Data records:
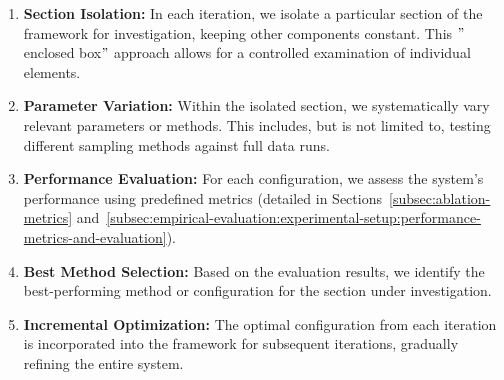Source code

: \begin{enumerate}
    \item \textbf{Section Isolation:} In each iteration, we isolate a particular section of the framework for investigation, keeping other components constant.
    This \("\)enclosed box\("\) approach allows for a controlled examination of individual elements.
    \item \textbf{Parameter Variation:} Within the isolated section, we systematically vary relevant parameters or methods.
    This includes, but is not limited to, testing different sampling methods against full data runs.
    \item \textbf{Performance Evaluation:} For each configuration, we assess the system's performance using predefined metrics (detailed in Sections~\ref{subsec:ablation-metrics} and~\ref{subsec:empirical-evaluation:experimental-setup:performance-metrics-and-evaluation}).
    \item \textbf{Best Method Selection:} Based on the evaluation results, we identify the best-performing method or configuration for the section under investigation.
    \item \textbf{Incremental Optimization:} The optimal configuration from each iteration is incorporated into the framework for subsequent iterations, gradually refining the entire system.
\end{enumerate}

%
%


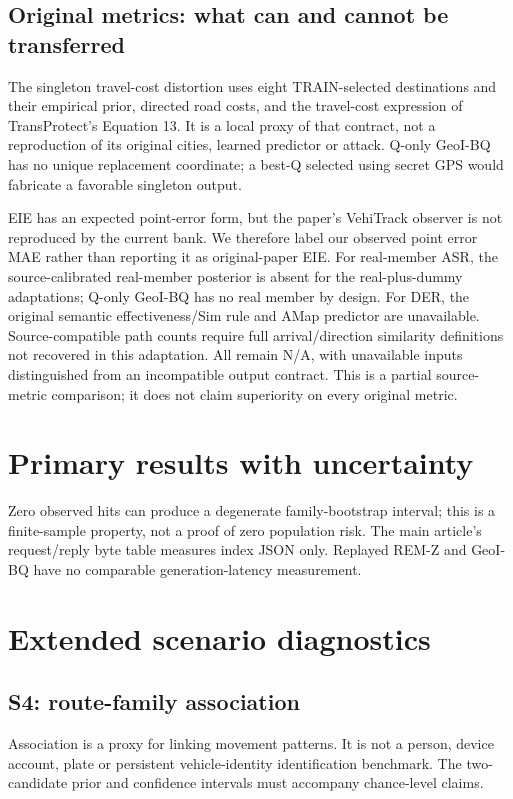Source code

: \subsection{Original metrics: what can and cannot be transferred}

The singleton travel-cost distortion uses eight TRAIN-selected destinations
and their empirical prior, directed road costs, and the travel-cost expression
of TransProtect's Equation 13. It is a local proxy of that contract, not a
reproduction of its original cities, learned predictor or attack.
Q-only GeoI-BQ has no unique replacement coordinate; a best-Q selected using
secret GPS would fabricate a favorable singleton output.

EIE has an expected point-error form, but the paper's VehiTrack observer
is not reproduced by the current bank. We therefore label our observed point
error MAE rather than reporting it as original-paper EIE.
For real-member ASR, the source-calibrated real-member posterior is absent
for the real-plus-dummy adaptations; Q-only GeoI-BQ has no real member by design.
For DER, the original semantic effectiveness/Sim rule and AMap predictor
are unavailable. Source-compatible path counts require full arrival/direction
similarity definitions not recovered in this adaptation. All remain N/A,
with unavailable inputs distinguished from an incompatible output contract.
This is a partial source-metric comparison; it does not claim superiority
on every original metric.

\section{Primary results with uncertainty}






Zero observed hits can produce a degenerate family-bootstrap interval;
this is a finite-sample property, not a proof of zero population risk.
The main article's request/reply byte table measures index JSON only.
Replayed REM-Z and GeoI-BQ have no comparable generation-latency measurement.

\section{Extended scenario diagnostics}
\subsection{S4: route-family association}

Association is a proxy for linking movement patterns. It is not a person,
device account, plate or persistent vehicle-identity identification benchmark.
The two-candidate prior and confidence intervals must accompany chance-level claims.

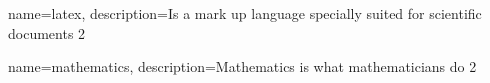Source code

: {
	name=latex,
    description={Is a mark up language specially suited 
    for scientific documents 2}
}

{
    name=mathematics,
    description={Mathematics is what mathematicians do 2}
}
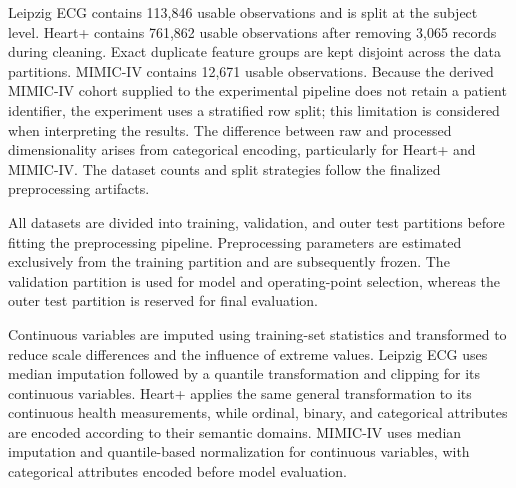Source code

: \documentclass[preprint,12pt]{elsarticle}
\begin{document}
\begin{table}[!ht]
\centering
\caption{Datasets used in the experimental evaluation.}
\label{tab:datasets}
\end{table}

Leipzig ECG contains 113,846 usable observations and is split at the subject
level. Heart+ contains 761,862 usable observations after removing 3,065 records
during cleaning. Exact duplicate feature groups are kept disjoint across the
data partitions. MIMIC-IV contains 12,671 usable observations. Because the derived
MIMIC-IV cohort supplied to the experimental pipeline does not retain a patient
identifier, the experiment uses a stratified row split; this limitation is
considered when interpreting the results. The difference between raw and processed dimensionality arises
from categorical encoding, particularly for Heart+ and MIMIC-IV. The dataset
counts and split strategies follow the finalized preprocessing artifacts.

All datasets are divided into training, validation, and outer test partitions
before fitting the preprocessing pipeline. Preprocessing parameters are
estimated exclusively from the training partition and are subsequently frozen.
The validation partition is used for model and operating-point selection,
whereas the outer test partition is reserved for final evaluation.

Continuous variables are imputed using training-set statistics and transformed
to reduce scale differences and the influence of extreme values. Leipzig ECG
uses median imputation followed by a quantile transformation and clipping for
its continuous variables. Heart+ applies the same general transformation to
its continuous health measurements, while ordinal, binary, and categorical
attributes are encoded according to their semantic domains. MIMIC-IV uses
median imputation and quantile-based normalization for continuous variables,
with categorical attributes encoded before model evaluation.
\end{document}
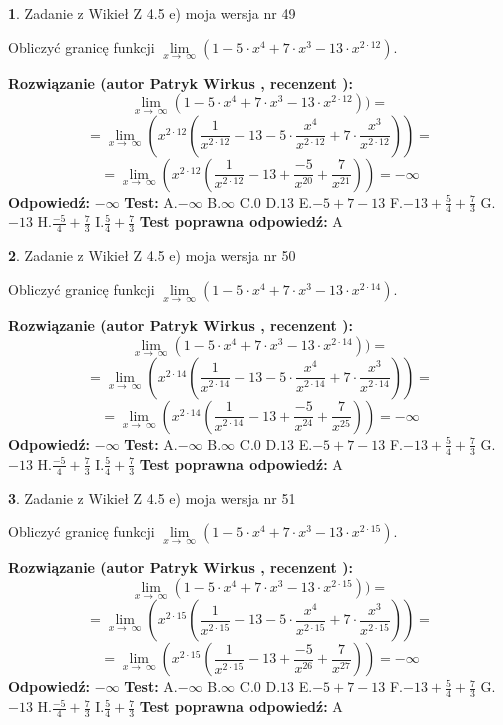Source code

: \documentclass[12pt, a4paper]{article}
\theoremstyle{definition} %
\newtheorem{zad}{}
\newcommand{\zadStart}[1]{\begin{zad}#1\newline}
\newcommand{\zadStop}{\end{zad}}
\newcommand{\rozwStart}[2]{\noindent \textbf{Rozwiązanie (autor #1 , recenzent #2): }\newline}
\newcommand{\rozwStop}{\newline}
\newcommand{\odpStart}{\noindent \textbf{Odpowiedź:}\newline}
\newcommand{\odpStop}{\newline}
\newcommand{\testStart}{\noindent \textbf{Test:}\newline}
\newcommand{\testStop}{\newline}
\newcommand{\kluczStart}{\noindent \textbf{Test poprawna odpowiedź:}\newline}
\newcommand{\kluczStop}{\newline}
\begin{document}
\zadStart{Zadanie z Wikieł Z 4.5 e) moja wersja nr 49}



Obliczyć granicę funkcji  $\lim\limits_{x\to\ \infty}(1 - 5 \cdot x^{4}+7 \cdot x^{3}- 13 \cdot x^{2\cdot12})$.
\zadStop
\rozwStart{Patryk Wirkus}{}
$$\lim\limits_{x\to\ \infty}(1 - 5 \cdot x^{4}+7 \cdot x^{3}- 13 \cdot x^{2\cdot12}))=$$
$$=\lim\limits_{x\to\ \infty}(x^{2\cdot12}(\frac{1}{x^{2\cdot12}}-13 -5 \cdot \frac{x^{4}}{x^{2\cdot12}}+7 \cdot \frac{x^{3}}{x^{2\cdot12}}))=$$
$$=\lim\limits_{x\to\ \infty}(x^{2\cdot12}(\frac{1}{x^{2\cdot12}}-13 + \frac{-5}{x^{20}}+ \frac{7}{x^{21}}))=-\infty$$
\rozwStop
\odpStart
$-\infty$
\odpStop
\testStart
A.$-\infty$ B.$\infty$ C.$0$ D.$13$ E.$-5 + 7 - 13$
F.$-13+\frac{5}{4}+\frac{7}{3}$ G.$-13$
H.$\frac{-5}{4}+\frac{7}{3}$
I.$\frac{5}{4}+\frac{7}{3}$
\testStop
\kluczStart
A
\kluczStop



\zadStart{Zadanie z Wikieł Z 4.5 e) moja wersja nr 50}



Obliczyć granicę funkcji  $\lim\limits_{x\to\ \infty}(1 - 5 \cdot x^{4}+7 \cdot x^{3}- 13 \cdot x^{2\cdot14})$.
\zadStop
\rozwStart{Patryk Wirkus}{}
$$\lim\limits_{x\to\ \infty}(1 - 5 \cdot x^{4}+7 \cdot x^{3}- 13 \cdot x^{2\cdot14}))=$$
$$=\lim\limits_{x\to\ \infty}(x^{2\cdot14}(\frac{1}{x^{2\cdot14}}-13 -5 \cdot \frac{x^{4}}{x^{2\cdot14}}+7 \cdot \frac{x^{3}}{x^{2\cdot14}}))=$$
$$=\lim\limits_{x\to\ \infty}(x^{2\cdot14}(\frac{1}{x^{2\cdot14}}-13 + \frac{-5}{x^{24}}+ \frac{7}{x^{25}}))=-\infty$$
\rozwStop
\odpStart
$-\infty$
\odpStop
\testStart
A.$-\infty$ B.$\infty$ C.$0$ D.$13$ E.$-5 + 7 - 13$
F.$-13+\frac{5}{4}+\frac{7}{3}$ G.$-13$
H.$\frac{-5}{4}+\frac{7}{3}$
I.$\frac{5}{4}+\frac{7}{3}$
\testStop
\kluczStart
A
\kluczStop



\zadStart{Zadanie z Wikieł Z 4.5 e) moja wersja nr 51}



Obliczyć granicę funkcji  $\lim\limits_{x\to\ \infty}(1 - 5 \cdot x^{4}+7 \cdot x^{3}- 13 \cdot x^{2\cdot15})$.
\zadStop
\rozwStart{Patryk Wirkus}{}
$$\lim\limits_{x\to\ \infty}(1 - 5 \cdot x^{4}+7 \cdot x^{3}- 13 \cdot x^{2\cdot15}))=$$
$$=\lim\limits_{x\to\ \infty}(x^{2\cdot15}(\frac{1}{x^{2\cdot15}}-13 -5 \cdot \frac{x^{4}}{x^{2\cdot15}}+7 \cdot \frac{x^{3}}{x^{2\cdot15}}))=$$
$$=\lim\limits_{x\to\ \infty}(x^{2\cdot15}(\frac{1}{x^{2\cdot15}}-13 + \frac{-5}{x^{26}}+ \frac{7}{x^{27}}))=-\infty$$
\rozwStop
\odpStart
$-\infty$
\odpStop
\testStart
A.$-\infty$ B.$\infty$ C.$0$ D.$13$ E.$-5 + 7 - 13$
F.$-13+\frac{5}{4}+\frac{7}{3}$ G.$-13$
H.$\frac{-5}{4}+\frac{7}{3}$
I.$\frac{5}{4}+\frac{7}{3}$
\testStop
\kluczStart
A
\kluczStop
\end{document}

What you have to do:
Above are the records. Copy word for word only their lines from the one holding "each configuration, we" through the one holding "metrics: what can", both included, and skip the images.

Output for this task:
    \item \textbf{Performance Evaluation:} For each configuration, we assess the system's performance using predefined metrics (detailed in Sections~\ref{subsec:ablation-metrics} and~\ref{subsec:empirical-evaluation:experimental-setup:performance-metrics-and-evaluation}).
    \item \textbf{Best Method Selection:} Based on the evaluation results, we identify the best-performing method or configuration for the section under investigation.
    \item \textbf{Incremental Optimization:} The optimal configuration from each iteration is incorporated into the framework for subsequent iterations, gradually refining the entire system.
\end{enumerate}

%
%


Source code

: \subsection{Original metrics: what can and cannot be transferred}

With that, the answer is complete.